• _EXERCISE DIRECTIONS_
Needed from the entries below: every line that holds the word "ORDER".

[Dataset records]
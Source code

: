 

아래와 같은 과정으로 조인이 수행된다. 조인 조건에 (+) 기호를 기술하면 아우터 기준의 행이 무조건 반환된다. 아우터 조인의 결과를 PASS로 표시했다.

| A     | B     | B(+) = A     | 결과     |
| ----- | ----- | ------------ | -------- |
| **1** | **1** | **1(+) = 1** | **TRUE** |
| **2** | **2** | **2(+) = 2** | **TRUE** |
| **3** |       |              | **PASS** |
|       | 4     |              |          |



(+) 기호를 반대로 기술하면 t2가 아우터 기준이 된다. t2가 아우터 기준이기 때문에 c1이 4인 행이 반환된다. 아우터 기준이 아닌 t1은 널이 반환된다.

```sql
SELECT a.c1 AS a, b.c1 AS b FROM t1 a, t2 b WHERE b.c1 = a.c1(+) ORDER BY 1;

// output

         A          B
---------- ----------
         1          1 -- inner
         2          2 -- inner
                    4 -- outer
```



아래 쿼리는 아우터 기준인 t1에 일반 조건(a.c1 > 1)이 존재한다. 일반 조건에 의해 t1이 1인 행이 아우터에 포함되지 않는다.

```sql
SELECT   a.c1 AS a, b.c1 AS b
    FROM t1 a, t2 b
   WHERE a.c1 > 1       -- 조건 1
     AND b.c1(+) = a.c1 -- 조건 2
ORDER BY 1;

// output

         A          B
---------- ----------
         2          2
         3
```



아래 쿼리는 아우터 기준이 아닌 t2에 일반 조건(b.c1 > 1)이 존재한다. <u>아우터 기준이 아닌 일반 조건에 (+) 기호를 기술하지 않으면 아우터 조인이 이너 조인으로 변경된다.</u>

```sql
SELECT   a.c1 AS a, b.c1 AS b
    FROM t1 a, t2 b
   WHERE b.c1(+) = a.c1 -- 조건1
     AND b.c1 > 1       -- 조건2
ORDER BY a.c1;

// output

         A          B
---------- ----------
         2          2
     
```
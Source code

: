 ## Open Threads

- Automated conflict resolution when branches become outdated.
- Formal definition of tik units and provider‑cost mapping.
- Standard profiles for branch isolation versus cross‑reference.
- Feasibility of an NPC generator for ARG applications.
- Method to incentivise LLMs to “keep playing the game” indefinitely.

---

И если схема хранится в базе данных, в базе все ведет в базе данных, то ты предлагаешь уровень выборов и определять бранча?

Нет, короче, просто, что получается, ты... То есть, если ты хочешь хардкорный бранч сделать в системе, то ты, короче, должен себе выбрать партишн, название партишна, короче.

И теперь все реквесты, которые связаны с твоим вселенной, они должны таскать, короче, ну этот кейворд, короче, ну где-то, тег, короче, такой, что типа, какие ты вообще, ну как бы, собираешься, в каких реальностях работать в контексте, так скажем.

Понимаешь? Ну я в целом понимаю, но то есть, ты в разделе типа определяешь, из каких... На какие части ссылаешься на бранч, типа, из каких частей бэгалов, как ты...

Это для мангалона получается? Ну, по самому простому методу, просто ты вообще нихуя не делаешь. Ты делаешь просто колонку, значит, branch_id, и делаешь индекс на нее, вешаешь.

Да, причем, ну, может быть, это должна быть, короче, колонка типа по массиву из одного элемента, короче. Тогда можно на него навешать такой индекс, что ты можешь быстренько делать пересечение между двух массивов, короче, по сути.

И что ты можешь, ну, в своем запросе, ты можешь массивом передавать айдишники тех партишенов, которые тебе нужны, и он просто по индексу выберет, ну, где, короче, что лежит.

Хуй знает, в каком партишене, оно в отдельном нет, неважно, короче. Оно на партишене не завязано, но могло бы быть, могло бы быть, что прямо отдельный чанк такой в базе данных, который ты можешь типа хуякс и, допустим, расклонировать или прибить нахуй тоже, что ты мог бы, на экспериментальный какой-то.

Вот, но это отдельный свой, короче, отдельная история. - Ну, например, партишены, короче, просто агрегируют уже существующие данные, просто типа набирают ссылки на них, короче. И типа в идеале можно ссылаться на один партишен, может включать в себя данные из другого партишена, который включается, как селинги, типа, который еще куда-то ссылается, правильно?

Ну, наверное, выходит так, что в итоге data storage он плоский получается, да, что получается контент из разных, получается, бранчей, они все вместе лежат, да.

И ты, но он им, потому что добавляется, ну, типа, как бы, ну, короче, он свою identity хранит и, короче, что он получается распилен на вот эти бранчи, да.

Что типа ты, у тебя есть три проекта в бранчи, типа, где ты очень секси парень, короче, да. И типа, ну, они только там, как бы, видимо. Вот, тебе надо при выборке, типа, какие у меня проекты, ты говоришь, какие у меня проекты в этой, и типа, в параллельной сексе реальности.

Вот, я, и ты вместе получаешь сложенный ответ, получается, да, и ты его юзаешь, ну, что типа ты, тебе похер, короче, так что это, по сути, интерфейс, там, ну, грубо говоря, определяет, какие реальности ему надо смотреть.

• _TASK SOLUTION_
SELECT a.c1 AS a, b.c1 AS b FROM t1 a, t2 b WHERE b.c1 = a.c1(+) ORDER BY 1;
ORDER BY 1;
ORDER BY a.c1;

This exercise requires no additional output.